● What to work on
Print out each entry below exactly; do not carry over any image.

[Dataset entries]
━━━━━━━━━━━━━━━━━━━━
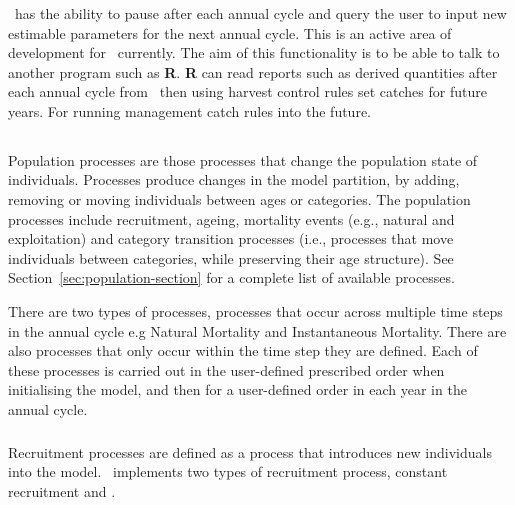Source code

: \subsubsection{\label{sec:singlestepping}}

\CNAME\ has the ability to pause after each annual cycle and query the user to input new estimable parameters for the next annual cycle. This is an active area of development for \CNAME\ currently. The aim of this functionality is to be able to talk to another program such as \textbf{R}. \textbf{R} can read reports such as derived quantities after each annual cycle from \CNAME\ then using harvest control rules set catches for future years. For running management catch rules into the future.



\subsection{}
Population processes are those processes that change the population state of individuals. Processes produce changes in the model partition, by adding, removing or moving individuals between ages or categories. The population processes include recruitment, ageing,  mortality events (e.g., natural and exploitation) and category transition processes (i.e., processes that move individuals between categories, while preserving their age structure). See Section~\ref{sec:population-section} for a complete list of available processes.

There are two types of processes, processes that occur across multiple time steps in the annual cycle e.g Natural Mortality and Instantaneous Mortality. There are also processes that only occur within the time step they are defined. Each of these processes is carried out in the user-defined prescribed order when initialising the model, and then for a user-defined order in each year in the annual cycle. 

\subsubsection{}
Recruitment processes are defined as a process that introduces new individuals into the model. \CNAME\ implements two types of recruitment process, constant recruitment and   \citep{1203}.

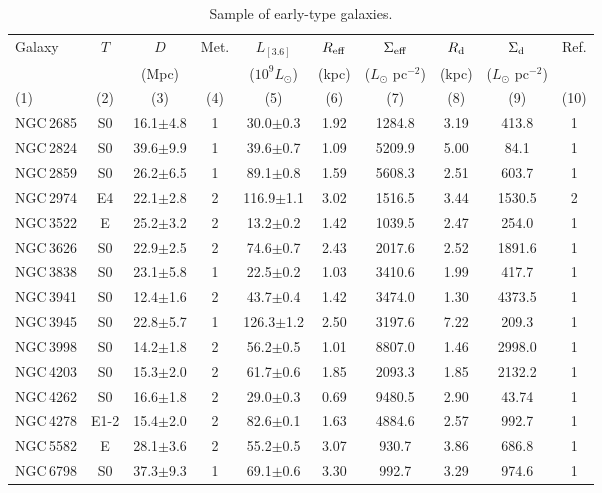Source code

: \begin{table*}
\begin{center}
\caption{Sample of early-type galaxies.}
\setlength{\tabcolsep}{4pt}
\begin{tabular}{lccccccccc}
\hline
\hline
Galaxy    & $T$ & $D$  & Met. & $L_{[3.6]}$          & $R_{\rm eff}$ & $\Sigma_{\rm eff}$     & $R_{\rm d}$ & $\Sigma_{\rm d}$ & Ref. \\
          &     & (Mpc)&      & ($10^{9} L_{\odot}$) & (kpc)         & ($L_{\odot}$ pc$^{-2}$)& (kpc)       & ($L_{\odot}$ pc$^{-2}$) &\\
(1)       & (2) & (3)  & (4)  & (5)                  & (6)           & (7)                    & (8)         & (9) & (10)\\
\hline
NGC\,2685 & S0 & 16.1$\pm$4.8 & 1 & 30.0$\pm$0.3 & 1.92 & 1284.8 & 3.19 &  413.8 & 1\\
NGC\,2824 & S0 & 39.6$\pm$9.9 & 1 & 39.6$\pm$0.7 & 1.09 & 5209.9 & 5.00 &   84.1 & 1\\
NGC\,2859 & S0 & 26.2$\pm$6.5 & 1 & 89.1$\pm$0.8 & 1.59 & 5608.3 & 2.51 &  603.7 & 1\\
NGC\,2974 & E4 & 22.1$\pm$2.8 & 2 & 116.9$\pm$1.1& 3.02 & 1516.5 & 3.44 & 1530.5 & 2\\
NGC\,3522 & E  & 25.2$\pm$3.2 & 2 & 13.2$\pm$0.2 & 1.42 & 1039.5 & 2.47 &  254.0 & 1\\
NGC\,3626 & S0 & 22.9$\pm$2.5 & 2 & 74.6$\pm$0.7 & 2.43 & 2017.6 & 2.52 & 1891.6 & 1\\
NGC\,3838 & S0 & 23.1$\pm$5.8 & 1 & 22.5$\pm$0.2 & 1.03 & 3410.6 & 1.99 &  417.7 & 1\\
NGC\,3941 & S0 & 12.4$\pm$1.6 & 2 & 43.7$\pm$0.4 & 1.42 & 3474.0 & 1.30 & 4373.5 & 1\\
NGC\,3945 & S0 & 22.8$\pm$5.7 & 1 & 126.3$\pm$1.2& 2.50 & 3197.6 & 7.22 &  209.3 & 1\\
NGC\,3998 & S0 & 14.2$\pm$1.8 & 2 & 56.2$\pm$0.5 & 1.01 & 8807.0 & 1.46 & 2998.0 & 1\\
NGC\,4203 & S0 & 15.3$\pm$2.0 & 2 & 61.7$\pm$0.6 & 1.85 & 2093.3 & 1.85 & 2132.2 & 1\\
NGC\,4262 & S0 & 16.6$\pm$1.8 & 2 & 29.0$\pm$0.3 & 0.69 & 9480.5 & 2.90 & 43.74  & 1\\
NGC\,4278 &E1-2& 15.4$\pm$2.0 & 2 & 82.6$\pm$0.1 & 1.63 & 4884.6 & 2.57 &  992.7 & 1\\
NGC\,5582 & E  & 28.1$\pm$3.6 & 2 & 55.2$\pm$0.5 & 3.07 &  930.7 & 3.86 &  686.8 & 1\\
NGC\,6798 & S0 & 37.3$\pm$9.3 & 1 & 69.1$\pm$0.6 & 3.30 & 992.7  & 3.29 &  974.6 & 1\\

\end{tabular}
\end{center}
\end{table*}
━━━━━━━━━━━━━━━━━━━━
● Solution to the exercise
Source code

: \subsubsection{\label{sec:singlestepping}}

\CNAME\ has the ability to pause after each annual cycle and query the user to input new estimable parameters for the next annual cycle. This is an active area of development for \CNAME\ currently. The aim of this functionality is to be able to talk to another program such as \textbf{R}. \textbf{R} can read reports such as derived quantities after each annual cycle from \CNAME\ then using harvest control rules set catches for future years. For running management catch rules into the future.



\subsection{}
Population processes are those processes that change the population state of individuals. Processes produce changes in the model partition, by adding, removing or moving individuals between ages or categories. The population processes include recruitment, ageing,  mortality events (e.g., natural and exploitation) and category transition processes (i.e., processes that move individuals between categories, while preserving their age structure). See Section~\ref{sec:population-section} for a complete list of available processes.

There are two types of processes, processes that occur across multiple time steps in the annual cycle e.g Natural Mortality and Instantaneous Mortality. There are also processes that only occur within the time step they are defined. Each of these processes is carried out in the user-defined prescribed order when initialising the model, and then for a user-defined order in each year in the annual cycle. 

\subsubsection{}
Recruitment processes are defined as a process that introduces new individuals into the model. \CNAME\ implements two types of recruitment process, constant recruitment and   \citep{1203}.

Source code

: \begin{table*}
\begin{center}
\caption{Sample of early-type galaxies.}
\setlength{\tabcolsep}{4pt}
\begin{tabular}{lccccccccc}
\hline
\hline
Galaxy    & $T$ & $D$  & Met. & $L_{[3.6]}$          & $R_{\rm eff}$ & $\Sigma_{\rm eff}$     & $R_{\rm d}$ & $\Sigma_{\rm d}$ & Ref. \\
          &     & (Mpc)&      & ($10^{9} L_{\odot}$) & (kpc)         & ($L_{\odot}$ pc$^{-2}$)& (kpc)       & ($L_{\odot}$ pc$^{-2}$) &\\
(1)       & (2) & (3)  & (4)  & (5)                  & (6)           & (7)                    & (8)         & (9) & (10)\\
\hline
NGC\,2685 & S0 & 16.1$\pm$4.8 & 1 & 30.0$\pm$0.3 & 1.92 & 1284.8 & 3.19 &  413.8 & 1\\
NGC\,2824 & S0 & 39.6$\pm$9.9 & 1 & 39.6$\pm$0.7 & 1.09 & 5209.9 & 5.00 &   84.1 & 1\\
NGC\,2859 & S0 & 26.2$\pm$6.5 & 1 & 89.1$\pm$0.8 & 1.59 & 5608.3 & 2.51 &  603.7 & 1\\
NGC\,2974 & E4 & 22.1$\pm$2.8 & 2 & 116.9$\pm$1.1& 3.02 & 1516.5 & 3.44 & 1530.5 & 2\\
NGC\,3522 & E  & 25.2$\pm$3.2 & 2 & 13.2$\pm$0.2 & 1.42 & 1039.5 & 2.47 &  254.0 & 1\\
NGC\,3626 & S0 & 22.9$\pm$2.5 & 2 & 74.6$\pm$0.7 & 2.43 & 2017.6 & 2.52 & 1891.6 & 1\\
NGC\,3838 & S0 & 23.1$\pm$5.8 & 1 & 22.5$\pm$0.2 & 1.03 & 3410.6 & 1.99 &  417.7 & 1\\
NGC\,3941 & S0 & 12.4$\pm$1.6 & 2 & 43.7$\pm$0.4 & 1.42 & 3474.0 & 1.30 & 4373.5 & 1\\
NGC\,3945 & S0 & 22.8$\pm$5.7 & 1 & 126.3$\pm$1.2& 2.50 & 3197.6 & 7.22 &  209.3 & 1\\
NGC\,3998 & S0 & 14.2$\pm$1.8 & 2 & 56.2$\pm$0.5 & 1.01 & 8807.0 & 1.46 & 2998.0 & 1\\
NGC\,4203 & S0 & 15.3$\pm$2.0 & 2 & 61.7$\pm$0.6 & 1.85 & 2093.3 & 1.85 & 2132.2 & 1\\
NGC\,4262 & S0 & 16.6$\pm$1.8 & 2 & 29.0$\pm$0.3 & 0.69 & 9480.5 & 2.90 & 43.74  & 1\\
NGC\,4278 &E1-2& 15.4$\pm$2.0 & 2 & 82.6$\pm$0.1 & 1.63 & 4884.6 & 2.57 &  992.7 & 1\\
NGC\,5582 & E  & 28.1$\pm$3.6 & 2 & 55.2$\pm$0.5 & 3.07 &  930.7 & 3.86 &  686.8 & 1\\
NGC\,6798 & S0 & 37.3$\pm$9.3 & 1 & 69.1$\pm$0.6 & 3.30 & 992.7  & 3.29 &  974.6 & 1\\

\end{tabular}
\end{center}
\end{table*}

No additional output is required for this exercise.